Brief:
Line count for "changing": tally the lines of the records below that contain it, and give only that number.

Stored entries:
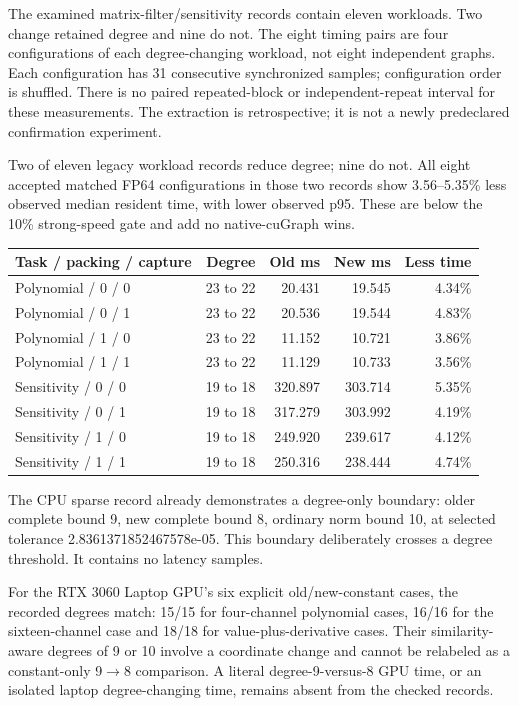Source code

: \documentclass[10pt]{article}
\begin{document}
The examined matrix-filter/sensitivity records contain eleven workloads. Two change retained degree and nine do not. The eight timing pairs are four configurations of each degree-changing workload, not eight independent graphs. Each configuration has 31 consecutive synchronized samples; configuration order is shuffled. There is no paired repeated-block or independent-repeat interval for these measurements. The extraction is retrospective; it is not a newly predeclared confirmation experiment.

Two of eleven legacy workload records reduce degree; nine do not. All eight accepted matched FP64 configurations in those two records show 3.56--5.35\% less observed median resident time, with lower observed p95. These are below the 10\% strong-speed gate and add no native-cuGraph wins.

\begin{center}\small\begin{tabular}{lrrrr}\toprule
Task / packing / capture & Degree & Old ms & New ms & Less time \\
\midrule
Polynomial / 0 / 0 & 23 to 22 & 20.431 & 19.545 & 4.34\% \\
Polynomial / 0 / 1 & 23 to 22 & 20.536 & 19.544 & 4.83\% \\
Polynomial / 1 / 0 & 23 to 22 & 11.152 & 10.721 & 3.86\% \\
Polynomial / 1 / 1 & 23 to 22 & 11.129 & 10.733 & 3.56\% \\
Sensitivity / 0 / 0 & 19 to 18 & 320.897 & 303.714 & 5.35\% \\
Sensitivity / 0 / 1 & 19 to 18 & 317.279 & 303.992 & 4.19\% \\
Sensitivity / 1 / 0 & 19 to 18 & 249.920 & 239.617 & 4.12\% \\
Sensitivity / 1 / 1 & 19 to 18 & 250.316 & 238.444 & 4.74\% \\
\bottomrule\end{tabular}\end{center}

The CPU sparse record already demonstrates a degree-only boundary: older complete bound 9, new complete bound 8, ordinary norm bound 10, at selected tolerance 2.8361371852467578e-05. This boundary deliberately crosses a degree threshold. It contains no latency samples.

For the RTX 3060 Laptop GPU's six explicit old/new-constant cases, the recorded degrees match: 15/15 for four-channel polynomial cases, 16/16 for the sixteen-channel case and 18/18 for value-plus-derivative cases. Their similarity-aware degrees of 9 or 10 involve a coordinate change and cannot be relabeled as a constant-only 9$\to$8 comparison. A literal degree-9-versus-8 GPU time, or an isolated laptop degree-changing time, remains absent from the checked records.
\end{document}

Answer for the task:
2